Hoje Kuster promove a ideia
de que a Inquisição foi um tribunal de misericórdia — uma postura
fortemente contestada pelo governo de Israel e pelos judeus. Aliás, em 2013, em
visita ao Vaticano, Netanyahu deu ao Papa Francisco um exemplar de um volumoso
livro contra a Inquisição escrito por seu pai.
Na próxima
visita de Netanyahu ao Brasil, ele deveria dar um exemplar desse livro a cada
membro do governo Bolsonaro. Alguns deles, que seguem Carvalho, acreditam que a
Inquisição foi mentira, embora ela tenha também torturado e matado judeus no
Brasil.
O que impede
Olavo e seus adeptos, que fazem revisionismo
descarado da Inquisição, de um dia também fazerem revisionismo do
Holocausto? Afinal, as principais vítimas de ambos eram justamente os judeus.
É impossível
entender esse quadro caótico sem compreender que Olavo
de Carvalho, que tem um histórico ocultista, é membro da Escola Tradicionalista.
Recentemente, o escritor judeu americano Benjamin R. Teitelbaum lançou o livro
“War for Eternity” (Guerra pela Eternidade), publicado por HarperCollins, a maior
editora dos EUA. O livro faz um mapa da Escola Tradicionalista e seus
principais representantes em vários países. O
representante para o Brasil é Olavo. Teitelbaum apresenta a Escola Tradicionista
como uma seita ocultista.
Por sua
própria natureza, o ocultismo traz caos.
Apesar das
repreensões do governo de Israel e de organizações judaicas nos EUA e Brasil, o
ministro da Educação Abraham Weintraub não voltou atrás em sua comparação.
Aliás, ele a defendeu, em nome da liberdade de expressão.
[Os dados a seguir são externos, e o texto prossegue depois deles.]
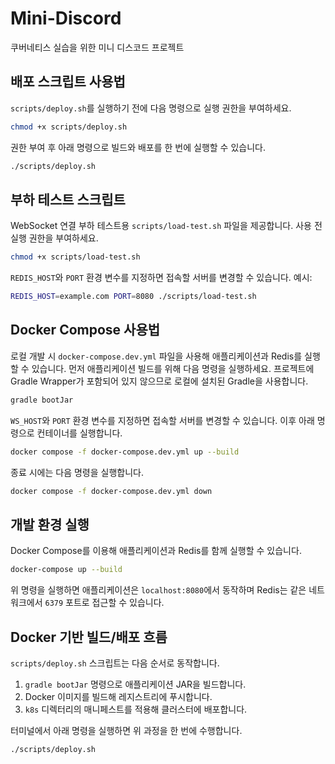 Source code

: # Mini-Discord
쿠버네티스 실습을 위한 미니 디스코드 프로젝트

## 배포 스크립트 사용법
`scripts/deploy.sh`를 실행하기 전에 다음 명령으로 실행 권한을 부여하세요.

```bash
chmod +x scripts/deploy.sh
```

권한 부여 후 아래 명령으로 빌드와 배포를 한 번에 실행할 수 있습니다.

```bash
./scripts/deploy.sh
```

## 부하 테스트 스크립트
WebSocket 연결 부하 테스트용 `scripts/load-test.sh` 파일을 제공합니다. 사용 전 실행 권한을 부여하세요.

```bash
chmod +x scripts/load-test.sh
```
`REDIS_HOST`와 `PORT` 환경 변수를 지정하면 접속할 서버를 변경할 수 있습니다. 예시:

```bash
REDIS_HOST=example.com PORT=8080 ./scripts/load-test.sh
```

## Docker Compose 사용법
로컬 개발 시 `docker-compose.dev.yml` 파일을 사용해 애플리케이션과 Redis를 실행할 수 있습니다.
먼저 애플리케이션 빌드를 위해 다음 명령을 실행하세요. 
프로젝트에 Gradle Wrapper가 포함되어 있지 않으므로 로컬에 설치된 Gradle을 사용합니다.

```bash
gradle bootJar
```


`WS_HOST`와 `PORT` 환경 변수를 지정하면 접속할 서버를 변경할 수 있습니다.
이후 아래 명령으로 컨테이너를 실행합니다.

```bash
docker compose -f docker-compose.dev.yml up --build
```

종료 시에는 다음 명령을 실행합니다.

```bash
docker compose -f docker-compose.dev.yml down
```

## 개발 환경 실행
Docker Compose를 이용해 애플리케이션과 Redis를 함께 실행할 수 있습니다.

```bash
docker-compose up --build
```

위 명령을 실행하면 애플리케이션은 `localhost:8080`에서 동작하며 Redis는 같은 네트워크에서 `6379` 포트로 접근할 수 있습니다.

## Docker 기반 빌드/배포 흐름
`scripts/deploy.sh` 스크립트는 다음 순서로 동작합니다.

1. `gradle bootJar` 명령으로 애플리케이션 JAR을 빌드합니다.
2. Docker 이미지를 빌드해 레지스트리에 푸시합니다.
3. `k8s` 디렉터리의 매니페스트를 적용해 클러스터에 배포합니다.

터미널에서 아래 명령을 실행하면 위 과정을 한 번에 수행합니다.

```bash
./scripts/deploy.sh
```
Ele disse em um tuíte de 28 de maio de 2020:
Não
falem em nome de todos os cristãos ou judeus do mundo. FALO POR MIM! Tive avós
católicos e avós sobreviventes dos campos de concentração nazistas (foto).
Todos eram brasileiros. TENHO DIREITO DE FALAR DO HOLOCAUSTO! Não preciso de
mais gente atentando contra MINHA LIBERDADE!
Sim, ele tem
direito de falar do Holocausto. Mas já que ele tem avós que sobreviveram ao
Holocausto, por que ele não condena os sinais de fascismo no movimento que ele
está apoiando?
Olavo de
Carvalho é
o maior defensor brasileiro da Inquisição, que torturou e matou milhares de
judeus. Os adeptos católicos de Carvalho apoiam e propagam a radical postura dele
de que a Inquisição foi mito e lenda.
Se Weintraub
sabe confrontar Israel e os judeus na sua postura teimosa de comparar o
Holocausto com as ações da Polícia Federal contra Sara Winters e outros adeptos
de Carvalho, por que ele não sabe ou não consegue confrontar Carvalho sobre a
Inquisição? Por que ele não sabe confrontar os sinais de fascismo e ocultismo
em Carvalho e seus adeptos?
Por exemplo, o
ministro das Relações Exteriores abertamente louva Olavo de Carvalho, René
Guénon e Julius Evola. Guénon é o mestre islâmico ocultista seguido pelos
membros da Escola Tradicionalista, cujo membro mais proeminente foi Evola, guru
do ditador fascista italiano Benito Mussolini. Evola
era radicalmente contra o marxismo e escreveu livros defendendo a ideologia
direitista, o ocultismo e a magia negra.
Por que
Weintraub não questiona e confronta isso?
E com relação
à sua defesa da liberdade de expressão, essa defesa é total ou limitada? Em 2019,
usando mentiras e difamações, Olavo
de Carvalho, considerado o Rasputin de Bolsonaro, apelou para que a Polícia
Federal me investigasse, num desejo descarado de ver a máquina estatal
silenciando minha voz e meus artigos evangélicos contra o ocultismo e a
Inquisição. Você pode conferir tudo aqui: http://bit.ly/2RTonDx
Na época, Weintraub
nada disse contra o desejo ditatorial de Olavo de me censurar.
Mas hoje Weintraub,
confrontando Israel e grupos judaicos, fala contra a Polícia Federal agindo
contra uma ativista de apelido nazista treinada na Ucrânia por grupos
financiados por George Soros.
Weintraub
também defendeu o canal Terça Livre, que defende a Inquisição e já me atacou,
xingou e difamou. Confira aqui: http://bit.ly/2eCxaG7
A liberdade
de expressão que Weintraub defende é para todos ou somente para quem usa apelidos
nazistas e para quem xinga e difama?
Como ficaria
um escritor evangélico nessa defesa? Não sei, pois quando Olavo apelou para a
Polícia Federal contra mim, não vi Weintraub defendendo liberdade de expressão.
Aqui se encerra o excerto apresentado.